Respect – Recensione – Il biopic oggi
Nonostante il grande successo – e la qualità relativamente alta – di pellicole come Ray e La vie en rose, per le quali Jamie Foxx e Marion Cotillard vinsero i loro (per ora) unici Oscar per le rispettive interpretazioni di Ray Charles e Edith Piaf, è stato nel 2018, con l’inaspettato successo planetario della pellicola su Freddie Mercury, che il biopic si è affermato come una sicura carta vincente per i grandi studios britannici e statunitensi. Due anni dopo Bohemian Rhapsody, agli Oscar del 2020, il mediocre Judy si aggiudica un premio in una stagione in cui pellicole destinate alla storia del cinema come Midsommar vengono completamente ignorate dall’Academy; l’anno dopo ancora è il turno di The United States vs. Billie Holiday, film meno che mediocre sorretto tuttavia dalla notevole interpretazione di Andra Day. Il 30 settembre del 2021, a essere gettata in pasto al pubblico generalista tramite una serie di stereotipi del genere ormai codificati, sarà Aretha Franklin.

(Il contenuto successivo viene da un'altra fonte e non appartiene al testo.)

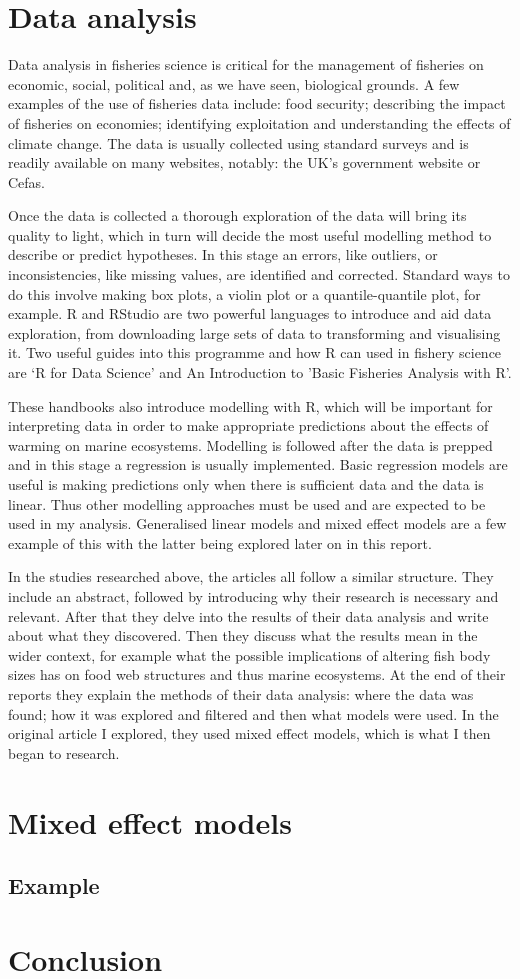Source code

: \documentclass{article}
\begin{document}
\section{Data analysis}

Data analysis in fisheries science is critical for the management of fisheries on economic, social, political and, as we have seen, biological grounds. A few examples of the use of fisheries data include: food security; describing the impact of fisheries on economies; identifying exploitation and understanding the effects of climate change. The data is usually collected using standard surveys and is readily available on many websites, notably: the UK's government website or Cefas.

Once the data is collected a thorough exploration of the data will bring its quality to light, which in turn will decide the most useful modelling method to describe or predict hypotheses. In this stage an errors, like outliers, or inconsistencies, like missing values, are identified and corrected. Standard ways to do this involve making box plots, a violin plot or a quantile-quantile plot, for example. R and RStudio are two powerful languages to introduce and aid data exploration, from downloading large sets of data to transforming and visualising it. Two useful guides into this programme and how R can used in fishery science are ‘R for Data Science’ and An Introduction to 'Basic Fisheries Analysis with R’. 

These handbooks also introduce modelling with R, which will be important for interpreting data in order to make appropriate predictions about the effects of warming on marine ecosystems. Modelling is followed after the data is prepped and in this stage a regression is usually implemented. Basic regression models are useful is making predictions only when there is sufficient data and the data is linear. Thus other modelling approaches must be used and are expected to be used in my analysis. Generalised linear models and mixed effect models are a few example of this with the latter being explored later on in this report.

In the studies researched above, the articles all follow a similar structure. They include an abstract, followed by introducing why their research is necessary and relevant. After that they delve into the results of their data analysis and write about what they discovered. Then they discuss what the results mean in the wider context, for example what the possible implications of altering fish body sizes has on food web structures and thus marine ecosystems. At the end of their reports they explain the methods of their data analysis: where the data was found; how it was explored and filtered and then what models were used. In the original article I explored, they used mixed effect models, which is what I then began to research. 

\section{Mixed effect models}

\subsection{Example}

\section{Conclusion}



\end{document}
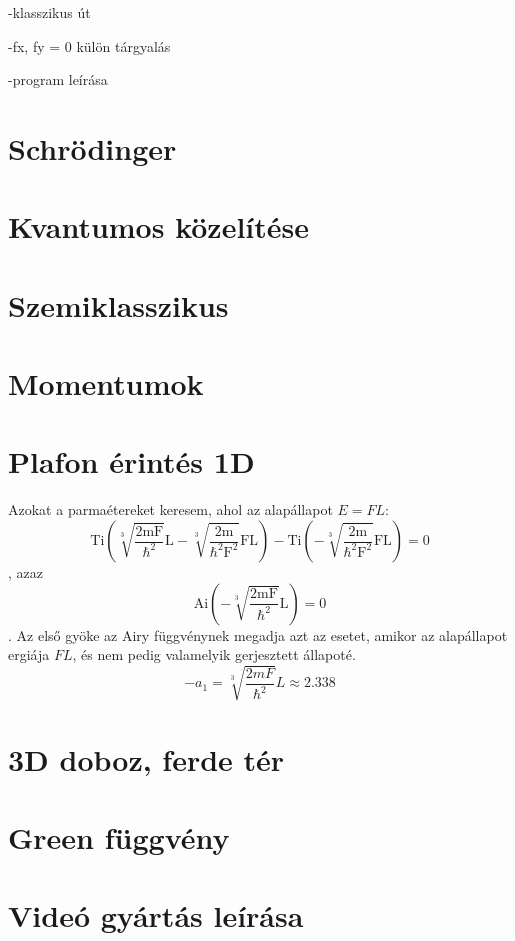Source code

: \documentclass[a4paper,titlepage]{article}
\newcommand{\Ai}[1]{\mathrm{Ai\left(#1\right)}}
\newcommand{\Ti}[1]{\mathrm{Ti\left(#1\right)}}
\begin{document}
	-klasszikus út
	
	-fx, fy = 0 külön tárgyalás
	
	-program leírása
\section{Schrödinger}
	
\section{Kvantumos közelítése}
	
\section{Szemiklasszikus}
	
\section{Momentumok}
	
	
\section{Plafon érintés 1D}
	Azokat a parmaétereket keresem, ahol az alapállapot $E = FL$:
	\begin{equation}
		\Ti{\sqrt[3]{\frac{2mF}{\hbar^2}}L - \sqrt[3]{\frac{2m}{\hbar^2F^2}}FL} - \Ti{-\sqrt[3]{\frac{2m}{\hbar^2F^2}}FL} = 0
	\end{equation}
	, azaz
	\begin{equation}
		\Ai{-\sqrt[3]{\frac{2mF}{\hbar^2}}L} = 0
	\end{equation}
	. Az első gyöke az Airy függvénynek megadja azt az esetet, amikor az alapállapot ergiája $FL$, és nem pedig valamelyik gerjesztett állapoté.
	\begin{equation}
		-a_1 = \sqrt[3]{\frac{2mF}{\hbar^2}}L \approx 2.338
	\end{equation}



\section{3D doboz, ferde tér}
    
    
\section{Green függvény}
	
    
\section{Videó gyártás leírása}
    
    
    
\end{document}
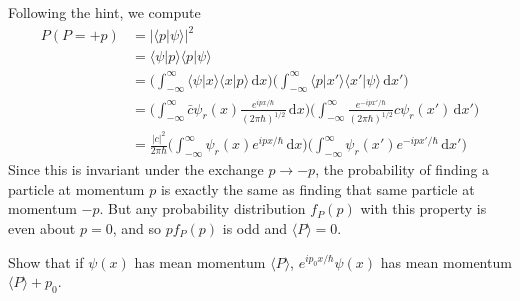 \documentclass[../principles-of-quantum-mechanics.tex]{subfiles}
\begin{document}
\begin{questions}
	\begin{solution}
		Following the hint, we compute
		\begin{align*}
			P(P = {+p}) &= |\langle p |\psi\rangle|^2 \\
			&= \langle \psi |p \rangle \langle p |\psi\rangle \\
			&= \Big(\int_{-\infty}^{\infty}\langle \psi|x\rangle\langle x|p\rangle\,\mathrm{d}x\Big)\Big(\int_{-\infty}^{\infty}\langle p|x'\rangle\langle x'|\psi\rangle\,\mathrm{d}x'\Big) \\
			&= \Big(\int_{-\infty}^{\infty}\bar{c}\psi_r(x)\frac{e^{ipx/\hbar}}{(2\pi\hbar)^{1/2}}\,\mathrm{d}x\Big)\Big(\int_{-\infty}^{\infty}\frac{e^{-ipx'/\hbar}}{(2\pi\hbar)^{1/2}}c\psi_r(x')\,\mathrm{d}x'\Big) \\
			&= \frac{|c|^2}{2\pi\hbar}\Big(\int_{-\infty}^{\infty}\psi_r(x)e^{ipx/\hbar}\,\mathrm{d}x\Big)\Big(\int_{-\infty}^{\infty}\psi_r(x')e^{-ipx'/\hbar}\,\mathrm{d}x'\Big)
		\end{align*}
		Since this is invariant under the exchange $p \to -p$, the probability of finding a particle at momentum $p$ is exactly the same as finding that same particle at momentum $-p$. But any probability distribution $f_P(p)$ with this property is even about $p = 0$, and so $pf_P(p)$ is odd and $\langle P\rangle = 0$.
	\end{solution}
	
	\question Show that if $\psi(x)$ has mean momentum $\langle P\rangle$, $e^{ip_0 x/\hbar}\psi(x)$ has mean momentum $\langle P\rangle + p_0$.
	

\end{questions}
\end{document}
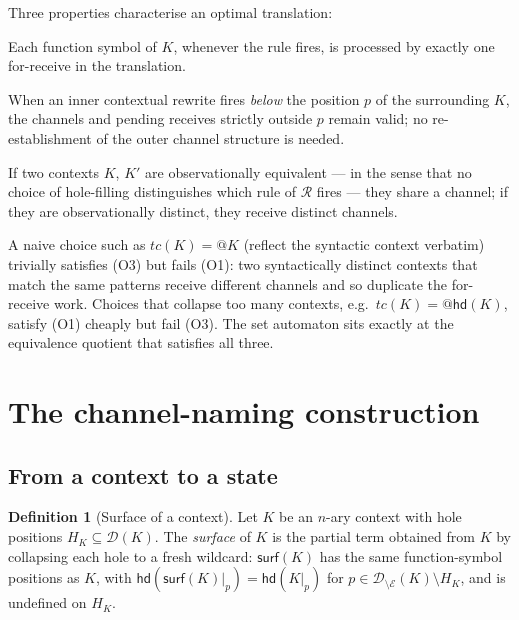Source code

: \documentclass[11pt]{article}
\theoremstyle{plain}
\theoremstyle{definition}
\newtheorem{definition}[theorem]{Definition}
\theoremstyle{remark}
\newcommand{\hd}{\mathsf{hd}}
\newcommand{\dom}{\mathcal{D}}
\newcommand{\edges}{\mathcal{E}}
\newcommand{\surface}{\mathsf{surf}}
\begin{document}
Three properties characterise an optimal translation:

\begin{description}[leftmargin=*]
  \item[(O1) Symbol-once.] Each function symbol of $K$, whenever the rule fires,
        is processed by exactly one \textsf{for}-receive in the translation.
  \item[(O2) Prune-preserves.] When an inner contextual rewrite fires
        \emph{below} the position $p$ of the surrounding $K$, the channels
        and pending receives strictly outside $p$ remain valid; no
        re-establishment of the outer channel structure is needed.
  \item[(O3) Coarsest sound.] If two contexts $K$, $K'$ are
        observationally equivalent --- in the sense that no choice of
        hole-filling distinguishes which rule of $\mathcal{R}$ fires --- they
        share a channel; if they are observationally distinct, they receive
        distinct channels.
\end{description}

A naive choice such as $tc(K) = @K$ (reflect the syntactic context
verbatim) trivially satisfies (O3) but fails (O1): two syntactically distinct
contexts that match the same patterns receive different channels and so
duplicate the for-receive work. Choices that collapse too many contexts,
e.g.\ $tc(K) = @\hd(K)$, satisfy (O1) cheaply but fail (O3). The set
automaton sits exactly at the equivalence quotient that satisfies all
three.

\section{The channel-naming construction}\label{sec:construction}

\subsection{From a context to a state}

\begin{definition}[Surface of a context]\label{def:surface}
Let $K$ be an $n$-ary context with hole positions $H_{K} \subseteq \dom(K)$.
The \emph{surface} of $K$ is the partial term obtained from $K$ by
collapsing each hole to a fresh wildcard: $\surface(K)$ has the same
function-symbol positions as $K$, with $\hd(\surface(K)|_{p}) = \hd(K|_{p})$
for $p \in \dom_{\setminus\edges}(K) \setminus H_{K}$, and is undefined on
$H_{K}$.
\end{definition}
\end{document}
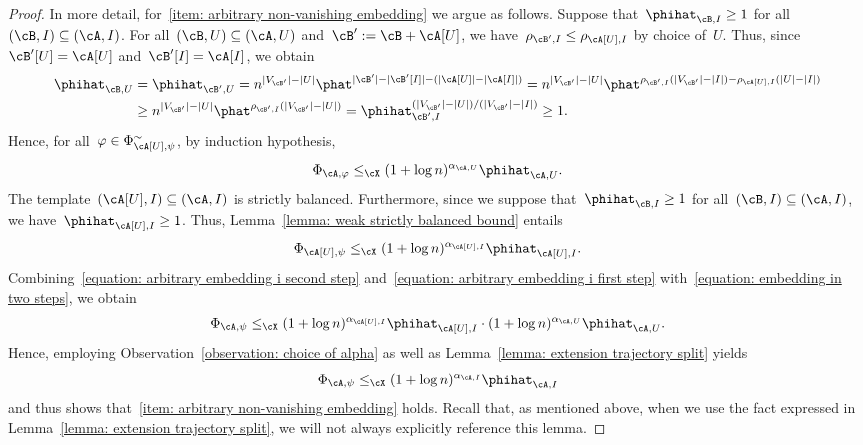\documentclass[11pt]{amsart}
\DeclarePairedDelimiter{\abs}{\lvert}{\rvert}
\newcommand{\Xleq}{\leq_{\cX}}
\def\phi{\varphi}
\theoremstyle{definition}
\numberwithin{equation}{section}
\begin{document}
\begin{proof}
		In more detail, for~\ref{item: arbitrary non-vanishing embedding} we argue as follows.
		Suppose that~$\phihat_{\cB,I}\geq 1$ for all~$(\cB,I)\subseteq (\cA,I)$.
		For all~$(\cB,U)\subseteq (\cA,U)$ and~$\cB':=\cB+\cA[U]$, we have~$\rho_{\cB',I}\leq \rho_{\cA[U],I}$ by choice of~$U$.
		Thus, since~$\cB'[U]=\cA[U]$ and~$\cB'[I]=\cA[I]$, we obtain
		\begin{align*}
			\phihat_{\cB,U}
			&=\phihat_{\cB',U}
			=n^{\abs{V_{\cB'}}-\abs{U}}\phat^{\abs{\cB'}-\abs{\cB'[I]}-(\abs{\cA[U]}-\abs{\cA[I]})}
			=n^{\abs{V_{\cB'}}-\abs{U}}\phat^{\rho_{\cB',I}(\abs{V_{\cB'}}-\abs{I})-\rho_{\cA[U],I}(\abs{U}-\abs{I})}\\
			&\geq n^{\abs{V_{\cB'}}-\abs{U}}\phat^{\rho_{\cB',I}(\abs{V_{\cB'}}-\abs{U})}
			=\phihat_{\cB',I}^{(\abs{V_{\cB'}}-\abs{U})/(\abs{V_{\cB'}}-\abs{I})}
			\geq 1.
		\end{align*} 
		Hence, for all~$\phi\in\Phi_{\cA[U],\psi}^\sim$, by induction hypothesis,
		\begin{equation}\label{equation: arbitrary embedding i second step}
			\Phi_{\cA,\phi}\Xleq (1+\log n)^{\alpha_{\cA,U}}\phihat_{\cA,U}.
		\end{equation}
		The template~$(\cA[U],I)\subseteq (\cA,I)$ is strictly balanced.
		Furthermore, since we suppose that~$\phihat_{\cB,I}\geq 1$ for all~$(\cB,I)\subseteq (\cA,I)$, we have~$\phihat_{\cA[U],I}\geq 1$.
		Thus, Lemma~\ref{lemma: weak strictly balanced bound} entails
		\begin{equation}\label{equation: arbitrary embedding i first step}
			\Phi_{\cA[U],\psi}\Xleq (1+\log n)^{\alpha_{\cA[U],I}}\phihat_{\cA[U],I}.
		\end{equation}
		Combining~\eqref{equation: arbitrary embedding i second step} and~\eqref{equation: arbitrary embedding i first step} with~\eqref{equation: embedding in two steps}, we obtain
		\begin{equation*}
			\Phi_{\cA,\psi}
			\Xleq (1+\log n)^{\alpha_{\cA[U],I}}\phihat_{\cA[U],I}\cdot (1+\log n)^{\alpha_{\cA,U}}\phihat_{\cA,U}.
		\end{equation*}
		Hence, employing Observation~\ref{observation: choice of alpha} as well as Lemma~\ref{lemma: extension trajectory split} yields
		\begin{equation*}
			\Phi_{\cA,\psi}
			\Xleq(1+\log n)^{\alpha_{\cA,I}}\phihat_{\cA,I}
		\end{equation*}
		and thus shows that~\ref{item: arbitrary non-vanishing embedding} holds.
		Recall that, as mentioned above, when we use the fact expressed in Lemma~\ref{lemma: extension trajectory split}, we will not always explicitly reference this lemma.
		

\end{proof}
\end{document}
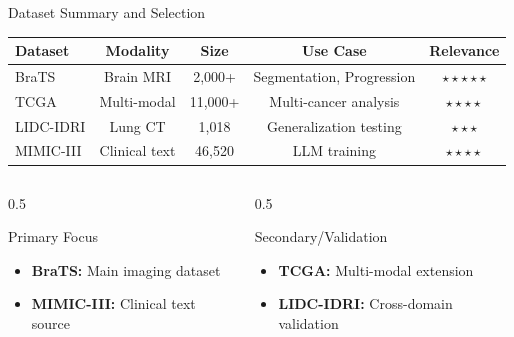 \documentclass[aspectratio=169]{beamer}
\begin{document}
\begin{frame}{Dataset Summary and Selection}
    \begin{center}
        \begin{tabular}{@{}lcccc@{}}
            \toprule
            \textbf{Dataset} & \textbf{Modality} & \textbf{Size} & \textbf{Use Case} & \textbf{Relevance} \\
            \midrule
            BraTS & Brain MRI & 2,000+ & Segmentation, Progression & $\star\star\star\star\star$ \\
            TCGA & Multi-modal & 11,000+ & Multi-cancer analysis & $\star\star\star\star$ \\
            LIDC-IDRI & Lung CT & 1,018 & Generalization testing & $\star\star\star$ \\
            MIMIC-III & Clinical text & 46,520 & LLM training & $\star\star\star\star$ \\
            \bottomrule
        \end{tabular}
    \end{center}
    
    \vspace{1em}
    
    \begin{columns}
        \begin{column}{0.5\textwidth}
            \begin{block}{Primary Focus}
                \begin{itemize}
                    \item \textbf{BraTS:} Main imaging dataset
                    \item \textbf{MIMIC-III:} Clinical text source
                \end{itemize}
            \end{block}
        \end{column}
        \begin{column}{0.5\textwidth}
            \begin{block}{Secondary/Validation}
                \begin{itemize}
                    \item \textbf{TCGA:} Multi-modal extension
                    \item \textbf{LIDC-IDRI:} Cross-domain validation
                \end{itemize}
            \end{block}
        \end{column}
    \end{columns}
\end{frame}
\end{document}

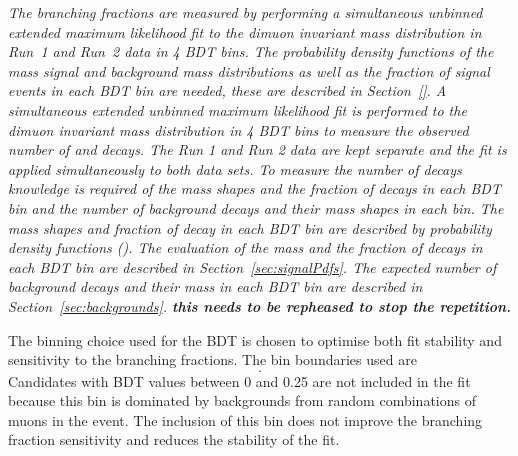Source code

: {\it The branching fractions are measured by performing a simultaneous unbinned extended maximum likelihood fit to the dimuon invariant mass distribution in Run~1 and Run~2 data in 4 BDT bins. The probability density functions of the mass signal and background mass distributions as well as the fraction of signal events in each BDT bin are needed, these are described in Section~\ref{}. 
A simultaneous extended unbinned maximum likelihood fit is performed to the dimuon invariant mass distribution in 4 BDT bins to measure the observed number of \bdmumu and \bsmumu decays. The Run 1 and Run 2 data are kept separate and the fit is applied simultaneously to both data sets. To measure the number of \bmumu decays knowledge is required of the mass shapes and the fraction of \bmumu decays in each BDT bin and the number of background decays and their mass shapes in each bin. The mass shapes and fraction of \bmumu decay in each BDT bin are described by probability density functions (\pdfs). The evaluation of the \bmumu mass \pdfs and the fraction of decays in each BDT bin are described in Section~\ref{sec:signalPdfs}. The expected number of background decays and their mass \pdfs in each BDT bin are described in Section~\ref{sec:backgrounds}.  {\bf this needs to be repheased to stop the repetition.}

The binning choice used for the BDT is chosen to optimise both fit stability and sensitivity to the \bmumu branching fractions. The bin boundaries used are
\begin{equation}
[0.25, 0.4, 0.5, 0.6, 1.0].
\label{eq:BDTbins}
\end{equation}
Candidates with BDT values between 0 and 0.25 are not included in the fit because this bin is dominated by backgrounds from random combinations of muons in the event. The inclusion of this bin does not improve the branching fraction sensitivity and reduces the stability of the fit. %

}
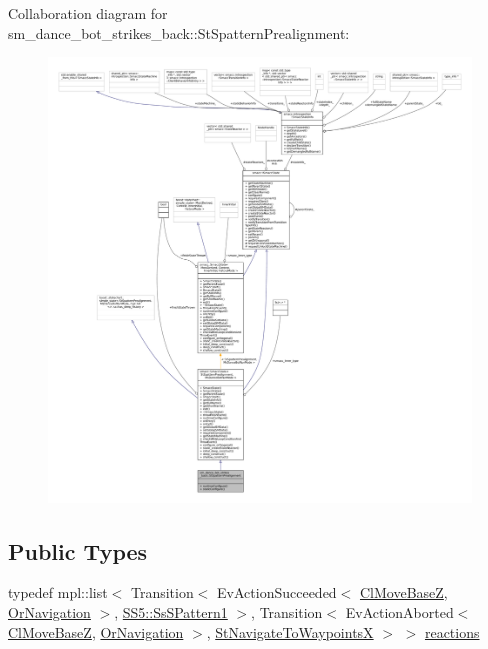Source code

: Collaboration diagram for sm\+\_\+dance\+\_\+bot\+\_\+strikes\+\_\+back\+:\+:St\+Spattern\+Prealignment\+:
\nopagebreak
\begin{figure}[H]
\begin{center}
\leavevmode
\includegraphics[width=350pt]{structsm__dance__bot__strikes__back_1_1StSpatternPrealignment__coll__graph}
\end{center}
\end{figure}
\subsection*{Public Types}
\begin{DoxyCompactItemize}
\item 
typedef mpl\+::list$<$ Transition$<$ Ev\+Action\+Succeeded$<$ \hyperlink{classmove__base__z__client_1_1ClMoveBaseZ}{Cl\+Move\+BaseZ}, \hyperlink{classsm__dance__bot__strikes__back_1_1OrNavigation}{Or\+Navigation} $>$, \hyperlink{structsm__dance__bot__strikes__back_1_1SS5_1_1SsSPattern1}{S\+S5\+::\+Ss\+S\+Pattern1} $>$, Transition$<$ Ev\+Action\+Aborted$<$ \hyperlink{classmove__base__z__client_1_1ClMoveBaseZ}{Cl\+Move\+BaseZ}, \hyperlink{classsm__dance__bot__strikes__back_1_1OrNavigation}{Or\+Navigation} $>$, \hyperlink{structsm__dance__bot__strikes__back_1_1StNavigateToWaypointsX}{St\+Navigate\+To\+WaypointsX} $>$ $>$ \hyperlink{structsm__dance__bot__strikes__back_1_1StSpatternPrealignment_ac474c30f4538ff38707a3ce571a635a0}{reactions}
\end{DoxyCompactItemize}

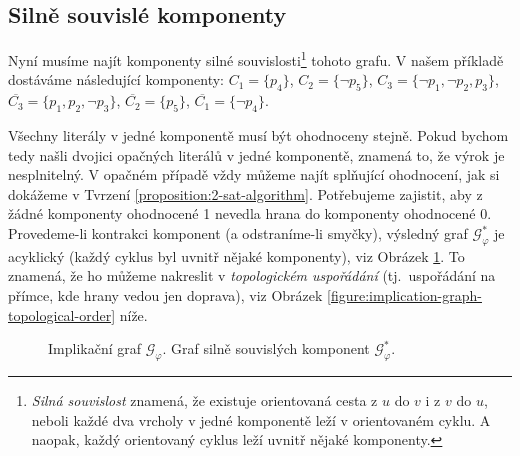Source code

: \subsection{Silně souvislé komponenty}

Nyní musíme najít komponenty silné souvislosti\footnote{\emph{Silná souvislost} znamená, že existuje orientovaná cesta z $u$ do $v$ i z $v$ do $u$, neboli každé dva vrcholy v jedné komponentě leží v orientovaném cyklu. A naopak, každý orientovaný cyklus leží uvnitř nějaké komponenty.} tohoto grafu. V našem příkladě dostáváme následující komponenty: $C_1=\{p_4\}$, $C_2=\{\neg p_5\}$, $C_3=\{\neg p_1,\neg p_2,p_3\}$, $\overline{C_3}=\{p_1,p_2,\neg p_3\}$, $\overline{C_2}=\{p_5\}$, $\overline{C_1}=\{\neg p_4\}$.

Všechny literály v jedné komponentě musí být ohodnoceny stejně. Pokud bychom tedy našli dvojici opačných literálů v jedné komponentě, znamená to, že výrok je nesplnitelný. V opačném případě vždy můžeme najít splňující ohodnocení, jak si dokážeme v Tvrzení \ref{proposition:2-sat-algorithm}. Potřebujeme zajistit, aby z žádné komponenty ohodnocené 1 nevedla hrana do komponenty ohodnocené 0. Provedeme-li kontrakci komponent (a odstraníme-li smyčky), výsledný graf $\mathcal G_\varphi^\ast$ je acyklický (každý cyklus byl uvnitř nějaké komponenty), viz Obrázek \ref{figure:implication-graph-components}. To znamená, že ho můžeme nakreslit v \emph{topologickém uspořádání} (tj.\ uspořádání na přímce, kde hrany vedou jen doprava), viz Obrázek \ref{figure:implication-graph-topological-order} níže. 

\begin{figure} 
    \small   
    \centering
        \caption{Implikační graf $\mathcal G_\varphi$. Graf silně souvislých komponent $\mathcal G_\varphi^\ast$.}\label{figure:implication-graph-components}
\end{figure}

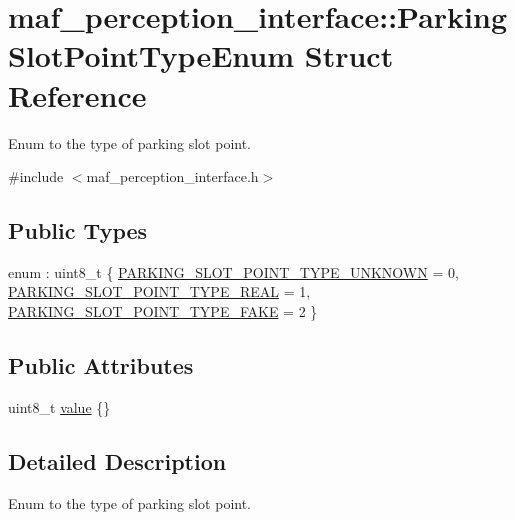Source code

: \hypertarget{structmaf__perception__interface_1_1ParkingSlotPointTypeEnum}{}\section{maf\+\_\+perception\+\_\+interface\+:\+:Parking\+Slot\+Point\+Type\+Enum Struct Reference}
\label{structmaf__perception__interface_1_1ParkingSlotPointTypeEnum}


Enum to the type of parking slot point.  




{\ttfamily \#include $<$maf\+\_\+perception\+\_\+interface.\+h$>$}

\subsection*{Public Types}
\begin{DoxyCompactItemize}
\item 
enum \+: uint8\+\_\+t \{ \hyperlink{structmaf__perception__interface_1_1ParkingSlotPointTypeEnum_a972ab4d94aa6fe276b0cc09c7fca9e6da0602f236c67f0bcca37d1baa69b17059}{P\+A\+R\+K\+I\+N\+G\+\_\+\+S\+L\+O\+T\+\_\+\+P\+O\+I\+N\+T\+\_\+\+T\+Y\+P\+E\+\_\+\+U\+N\+K\+N\+O\+WN} = 0, 
\hyperlink{structmaf__perception__interface_1_1ParkingSlotPointTypeEnum_a972ab4d94aa6fe276b0cc09c7fca9e6da4bfe0c4b9b9b6810d71f31934f991221}{P\+A\+R\+K\+I\+N\+G\+\_\+\+S\+L\+O\+T\+\_\+\+P\+O\+I\+N\+T\+\_\+\+T\+Y\+P\+E\+\_\+\+R\+E\+AL} = 1, 
\hyperlink{structmaf__perception__interface_1_1ParkingSlotPointTypeEnum_a972ab4d94aa6fe276b0cc09c7fca9e6daa14b8b7eac1ed5402eb1553e97f5c177}{P\+A\+R\+K\+I\+N\+G\+\_\+\+S\+L\+O\+T\+\_\+\+P\+O\+I\+N\+T\+\_\+\+T\+Y\+P\+E\+\_\+\+F\+A\+KE} = 2
 \}
\end{DoxyCompactItemize}
\subsection*{Public Attributes}
\begin{DoxyCompactItemize}
\item 
uint8\+\_\+t \hyperlink{structmaf__perception__interface_1_1ParkingSlotPointTypeEnum_ac1b153657cc8d7858faaf3c34bb504a2}{value} \{\}
\end{DoxyCompactItemize}


\subsection{Detailed Description}
Enum to the type of parking slot point.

Respect – Recensione – Regia e recitazione
Respect è un film registicamente accademico, già visto ma sicuramente più corretto del suo più diretto precedente, ovvero il visivamente sconcertante The United States vs. Billie Holiday, da cui però riprende senza la stessa incisività la tematica del razzismo e soprattutto l’unica novità introdotta in un genere già crepuscolare, ovvero il casting per il ruolo di attrice protagonista di un’autentica cantante, a cui è affidato il difficile compito di prestare non solo il volto ma anche la voce all’iconica figura interpretata. Dove però trionfa Andra Day, che riesce non solo a trasformare la propria voce ma anche a interpretare in modo credibilissimo un personaggio complesso come quello di Billie Holiday, fallisce Jennifer Hudson.
Il declino di un genere
L’attrice, dopo l’esperienza di Cats, mostra un particolare coraggio nell’accostarsi a un mostro sacro della musica contemporanea come Aretha Franklin, della quale non arriva mai a possedere il carattere e purtroppo, nonostante le capacità sonore indubbiamente notevoli, neanche la voce. Il film, dall’eccessiva durata di quasi due ore e mezza, non ha né particolari pregi tecnici né tantomeno pathos, e mette una certa amarezza vedere sullo schermo, nei panni del padre di Aretha, Forest Whitaker: l’attore, nel 1988, aveva infatti interpretato Charlie Parker nel Bird di Clint Eastwood, biopic “ante litteram” che, alla luce della sempre più palese banalizzazione del genere, sembra quasi un capolavoro.